Antiquities discovered by the public “fill in the gaps in the collections” – museum curator


Antiques found in the ground by members of the public in Northern Ireland have helped fill gaps in museum collections, a curator said.

Some 24 objects have been shown to be treasures over the past 10 years, according to a response to the Freedom of Information Act.

Under the Treasure Act, objects must be reported to the Coroner’s Service before an inquest is conducted to determine whether or not it is treasure.

The PA news agency can reveal that all 24 items were acquired by the National Museums of Northern Ireland (NMNI).

Two Roman rings and part of a belt buckle were found by a member of the public in Murlough in 2014 (NMNI / PA)

A number of them are currently on display at the Ulster Museum in Belfast.

NMNI’s curator of archeology, Dr Greer Ramsey, said they had “significantly filled the gaps in our collection.”

He said what they get is “the lucky draw” as people find items, but described it as “a major and meaningful part of our job.”

“There is no doubt that they have considerably enriched our collections,” he said.

Dr Ramsey has brought to light two bronze age gold jewelry found near Downpatrick, Co Down and Enniskillen, Co Fermanagh, a Roman plank found at Murlough in Co Down and a Viking silver arm ring found near of Ballinderry in Co Antrim as being of particular importance.

Dr Ramsey explained that it is rare to find gold objects from the Bronze Age, especially “superb examples of craftsmanship”.

One is a delicately decorated 3cm ‘bubble’ that would probably have been worn around the neck as a locket, while the other is a torc that would likely have been worn around the neck or waist.

Dr Ramsey said the torc is the only such example in Ireland that was coiled like a spring, adding that at that time the island was considered the prehistoric Eldorado of Western Europe due to the quality and quality of its gold work.

“They filled a really important gap in our collection and our knowledge of Bronze Age gold jewelry work because these are two superb examples of craftsmanship,” he said.

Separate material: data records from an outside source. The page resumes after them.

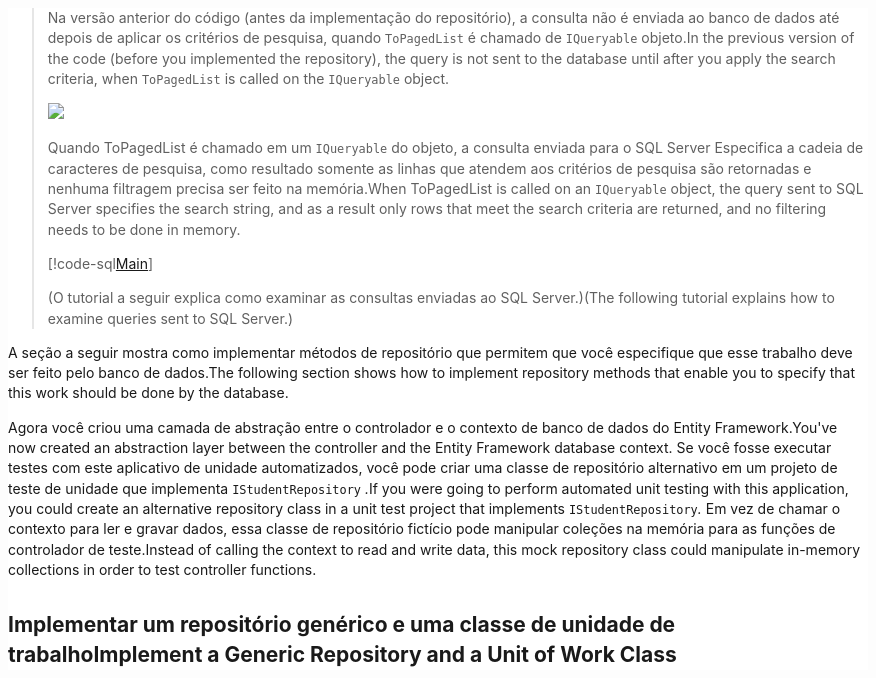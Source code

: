 > <span data-ttu-id="7eba2-178">Na versão anterior do código (antes da implementação do repositório), a consulta não é enviada ao banco de dados até depois de aplicar os critérios de pesquisa, quando `ToPagedList` é chamado de `IQueryable` objeto.</span><span class="sxs-lookup"><span data-stu-id="7eba2-178">In the previous version of the code (before you implemented the repository), the query is not sent to the database until after you apply the search criteria, when `ToPagedList` is called on the `IQueryable` object.</span></span>
> 
> ![](implementing-the-repository-and-unit-of-work-patterns-in-an-asp-net-mvc-application/_static/image3.png)
> 
> <span data-ttu-id="7eba2-179">Quando ToPagedList é chamado em um `IQueryable` do objeto, a consulta enviada para o SQL Server Especifica a cadeia de caracteres de pesquisa, como resultado somente as linhas que atendem aos critérios de pesquisa são retornadas e nenhuma filtragem precisa ser feito na memória.</span><span class="sxs-lookup"><span data-stu-id="7eba2-179">When ToPagedList is called on an `IQueryable` object, the query sent to SQL Server specifies the search string, and as a result only rows that meet the search criteria are returned, and no filtering needs to be done in memory.</span></span>
> 
> [!code-sql[Main](implementing-the-repository-and-unit-of-work-patterns-in-an-asp-net-mvc-application/samples/sample16.sql)]
> 
> <span data-ttu-id="7eba2-180">(O tutorial a seguir explica como examinar as consultas enviadas ao SQL Server.)</span><span class="sxs-lookup"><span data-stu-id="7eba2-180">(The following tutorial explains how to examine queries sent to SQL Server.)</span></span>

<span data-ttu-id="7eba2-181">A seção a seguir mostra como implementar métodos de repositório que permitem que você especifique que esse trabalho deve ser feito pelo banco de dados.</span><span class="sxs-lookup"><span data-stu-id="7eba2-181">The following section shows how to implement repository methods that enable you to specify that this work should be done by the database.</span></span>

<span data-ttu-id="7eba2-182">Agora você criou uma camada de abstração entre o controlador e o contexto de banco de dados do Entity Framework.</span><span class="sxs-lookup"><span data-stu-id="7eba2-182">You've now created an abstraction layer between the controller and the Entity Framework database context.</span></span> <span data-ttu-id="7eba2-183">Se você fosse executar testes com este aplicativo de unidade automatizados, você pode criar uma classe de repositório alternativo em um projeto de teste de unidade que implementa `IStudentRepository` *.*</span><span class="sxs-lookup"><span data-stu-id="7eba2-183">If you were going to perform automated unit testing with this application, you could create an alternative repository class in a unit test project that implements `IStudentRepository`*.*</span></span> <span data-ttu-id="7eba2-184">Em vez de chamar o contexto para ler e gravar dados, essa classe de repositório fictício pode manipular coleções na memória para as funções de controlador de teste.</span><span class="sxs-lookup"><span data-stu-id="7eba2-184">Instead of calling the context to read and write data, this mock repository class could manipulate in-memory collections in order to test controller functions.</span></span>

## <a name="implement-a-generic-repository-and-a-unit-of-work-class"></a><span data-ttu-id="7eba2-185">Implementar um repositório genérico e uma classe de unidade de trabalho</span><span class="sxs-lookup"><span data-stu-id="7eba2-185">Implement a Generic Repository and a Unit of Work Class</span></span>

Dr Ramsey said the Murlough treasure, which was recently on display at the Ulster Museum, is important because Roman material is very rare in Ireland.

Unlike Great Britain, the Romans did not come to Ireland.

Two of the items are gold rings while the third is part of a military silver buckle. All dates at the end of the 4th or the beginning of the 5th century AD.

As to how they ended up on the Irish coast, Dr Ramsey said they could only speculate that they might have been owned by a British migrant, trader or a returning Irishman who had lived on from Roman lands or served in their army.

Alternatively, it’s possible that they belonged to someone returning home who was stranded or buried near shore.

Northern Ireland Treasure Hunters
Treasure hunter Michael Thompson holding a Viking-era silver arm ring he found in the Ballinderry area of ​​County Antrim using a metal detector (PA)

Meanwhile, one of the latest finds to come to the museum is a silver Viking arm ring that was found by Michael Thompson in Ballinderry, Co Antrim in 2018.

Dr Ramsey said Viking articles were unusual in Northern Ireland compared to the Republic where there were colonies in Dublin and Waterford.

He said it could be taken to the Ulster Museum for display.

“The largest Viking burial outside of Scandinavia is in Dublin, but when you enter the northern part of Ireland Viking artefacts are much rarer, so when they do show up it really matters,” did he declare.

Records kept by monks in 800-1000 record a Viking fleet on Lough Neagh, near where the arm ring was found.

He described the Vikings as having a love of money, adding that the arm rings would have served a dual purpose as attractive jewelry but also used as currency, with someone’s coins being “hacked” to be used as coins. cash.